窗外华灯初上, 经过一番友好磋商,沈遇终于和宋意就去不去试镜这个问题达成统一, 沈遇全盘接受宋意的主张, 宋意为沈遇提供技术支持。

  沈遇瞥见宋意低垂的眉眼间一闪而过的落寞时,她所有的坚持就一下子没了立场。其实转念想想,也没那么难以接受, 既然这部戏是宋意的夙愿,那沈遇为什么不帮她?她想要对宋意好, 为什么不做宋意希望她做的事?

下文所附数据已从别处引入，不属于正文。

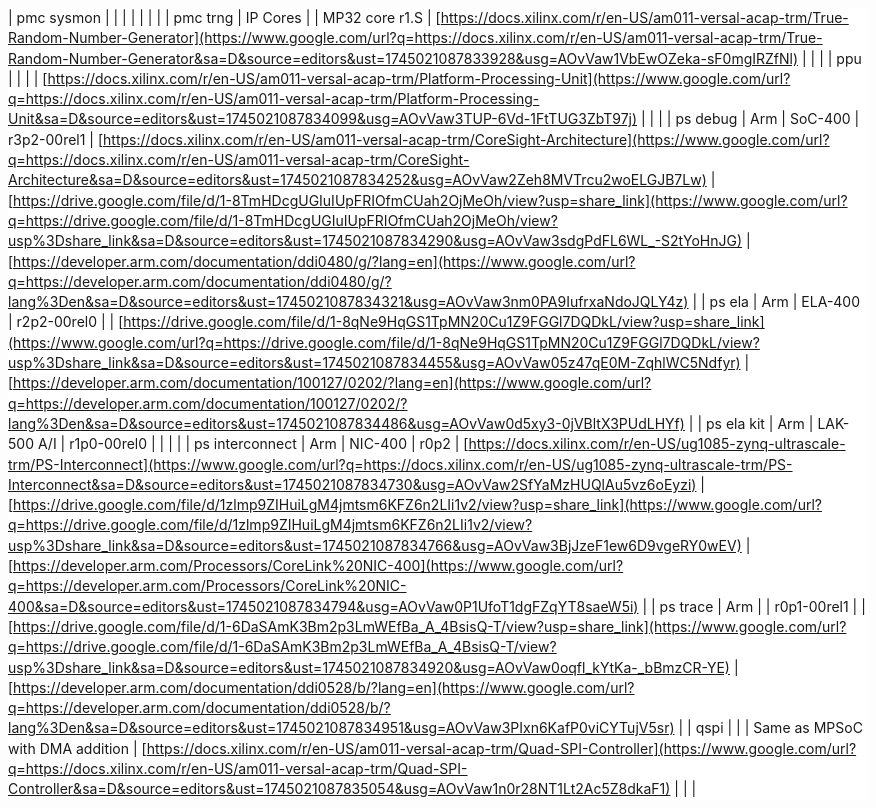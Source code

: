 |       pmc sysmon        |          |                 |                                         |                                                              |                                                              |                                                              |
|        pmc trng         | IP Cores |                 |             MP32 core r1.S              | [https://docs.xilinx.com/r/en-US/am011-versal-acap-trm/True-Random-Number-Generator](https://www.google.com/url?q=https://docs.xilinx.com/r/en-US/am011-versal-acap-trm/True-Random-Number-Generator&sa=D&source=editors&ust=1745021087833928&usg=AOvVaw1VbEwOZeka-sF0mgIRZfNl) |                                                              |                                                              |
|           ppu           |          |                 |                                         | [https://docs.xilinx.com/r/en-US/am011-versal-acap-trm/Platform-Processing-Unit](https://www.google.com/url?q=https://docs.xilinx.com/r/en-US/am011-versal-acap-trm/Platform-Processing-Unit&sa=D&source=editors&ust=1745021087834099&usg=AOvVaw3TUP-6Vd-1FtTUG3ZbT97j) |                                                              |                                                              |
|        ps debug         |   Arm    |     SoC-400     |               r3p2-00rel1               | [https://docs.xilinx.com/r/en-US/am011-versal-acap-trm/CoreSight-Architecture](https://www.google.com/url?q=https://docs.xilinx.com/r/en-US/am011-versal-acap-trm/CoreSight-Architecture&sa=D&source=editors&ust=1745021087834252&usg=AOvVaw2Zeh8MVTrcu2woELGJB7Lw) | [https://drive.google.com/file/d/1-8TmHDcgUGIuIUpFRIOfmCUah2OjMeOh/view?usp=share_link](https://www.google.com/url?q=https://drive.google.com/file/d/1-8TmHDcgUGIuIUpFRIOfmCUah2OjMeOh/view?usp%3Dshare_link&sa=D&source=editors&ust=1745021087834290&usg=AOvVaw3sdgPdFL6WL_-S2tYoHnJG) | [https://developer.arm.com/documentation/ddi0480/g/?lang=en](https://www.google.com/url?q=https://developer.arm.com/documentation/ddi0480/g/?lang%3Den&sa=D&source=editors&ust=1745021087834321&usg=AOvVaw3nm0PA9IufrxaNdoJQLY4z) |
|         ps ela          |   Arm    |     ELA-400     |               r2p2-00rel0               |                                                              | [https://drive.google.com/file/d/1-8qNe9HqGS1TpMN20Cu1Z9FGGl7DQDkL/view?usp=share_link](https://www.google.com/url?q=https://drive.google.com/file/d/1-8qNe9HqGS1TpMN20Cu1Z9FGGl7DQDkL/view?usp%3Dshare_link&sa=D&source=editors&ust=1745021087834455&usg=AOvVaw05z47qE0M-ZqhlWC5Ndfyr) | [https://developer.arm.com/documentation/100127/0202/?lang=en](https://www.google.com/url?q=https://developer.arm.com/documentation/100127/0202/?lang%3Den&sa=D&source=editors&ust=1745021087834486&usg=AOvVaw0d5xy3-0jVBltX3PUdLHYf) |
|       ps ela kit        |   Arm    |   LAK-500 A/I   |               r1p0-00rel0               |                                                              |                                                              |                                                              |
|     ps interconnect     |   Arm    |     NIC-400     |                  r0p2                   | [https://docs.xilinx.com/r/en-US/ug1085-zynq-ultrascale-trm/PS-Interconnect](https://www.google.com/url?q=https://docs.xilinx.com/r/en-US/ug1085-zynq-ultrascale-trm/PS-Interconnect&sa=D&source=editors&ust=1745021087834730&usg=AOvVaw2SfYaMzHUQlAu5vz6oEyzi) | [https://drive.google.com/file/d/1zlmp9ZIHuiLgM4jmtsm6KFZ6n2LIi1v2/view?usp=share_link](https://www.google.com/url?q=https://drive.google.com/file/d/1zlmp9ZIHuiLgM4jmtsm6KFZ6n2LIi1v2/view?usp%3Dshare_link&sa=D&source=editors&ust=1745021087834766&usg=AOvVaw3BjJzeF1ew6D9vgeRY0wEV) | [https://developer.arm.com/Processors/CoreLink%20NIC-400](https://www.google.com/url?q=https://developer.arm.com/Processors/CoreLink%20NIC-400&sa=D&source=editors&ust=1745021087834794&usg=AOvVaw0P1UfoT1dgFZqYT8saeW5i) |
|        ps trace         |   Arm    |                 |               r0p1-00rel1               |                                                              | [https://drive.google.com/file/d/1-6DaSAmK3Bm2p3LmWEfBa_A_4BsisQ-T/view?usp=share_link](https://www.google.com/url?q=https://drive.google.com/file/d/1-6DaSAmK3Bm2p3LmWEfBa_A_4BsisQ-T/view?usp%3Dshare_link&sa=D&source=editors&ust=1745021087834920&usg=AOvVaw0oqfl_kYtKa-_bBmzCR-YE) | [https://developer.arm.com/documentation/ddi0528/b/?lang=en](https://www.google.com/url?q=https://developer.arm.com/documentation/ddi0528/b/?lang%3Den&sa=D&source=editors&ust=1745021087834951&usg=AOvVaw3PIxn6KafP0viCYTujV5sr) |
|          qspi           |          |                 |     Same as MPSoC with DMA addition     | [https://docs.xilinx.com/r/en-US/am011-versal-acap-trm/Quad-SPI-Controller](https://www.google.com/url?q=https://docs.xilinx.com/r/en-US/am011-versal-acap-trm/Quad-SPI-Controller&sa=D&source=editors&ust=1745021087835054&usg=AOvVaw1n0r28NT1Lt2Ac5Z8dkaF1) |                                                              |                                                              |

  至少, 宋意在需要的时候第一个想起了沈遇,这已经是跨越式的进步了。

  宋意的书房里,沈遇捧着宋意给她的剧本认真翻阅,手指划过纸张边缘, 晚风从窗口吹进来,鬓边碎发纷扰,她抬手把那一缕全别在耳后。

  “宋意,你跟我讲讲这个《女将》吧。”沈遇说。

  试镜的片段是一个情绪变化转折的关键节点,在百年前那场旷日持久的立国之战中, 女将的部队被打散, 上级指挥官全部阵亡,按照战时准则, 指挥权应当顺延至当时只是一个年轻中队长的她身上,她面对的是一群被敌人打断了脊梁的残兵败将,有人质疑她的身份和能力, 有人暗中谋划夺权, 有人徘徊是否要投敌, 有人煽动就地解散落草为寇。她把这样一群人聚拢在身边, 从深山中杀出一条生路。

  试镜片段很短,但剧情的后劲很长,沈遇看得心潮澎湃,但她对这个故事的前情后续一无所知。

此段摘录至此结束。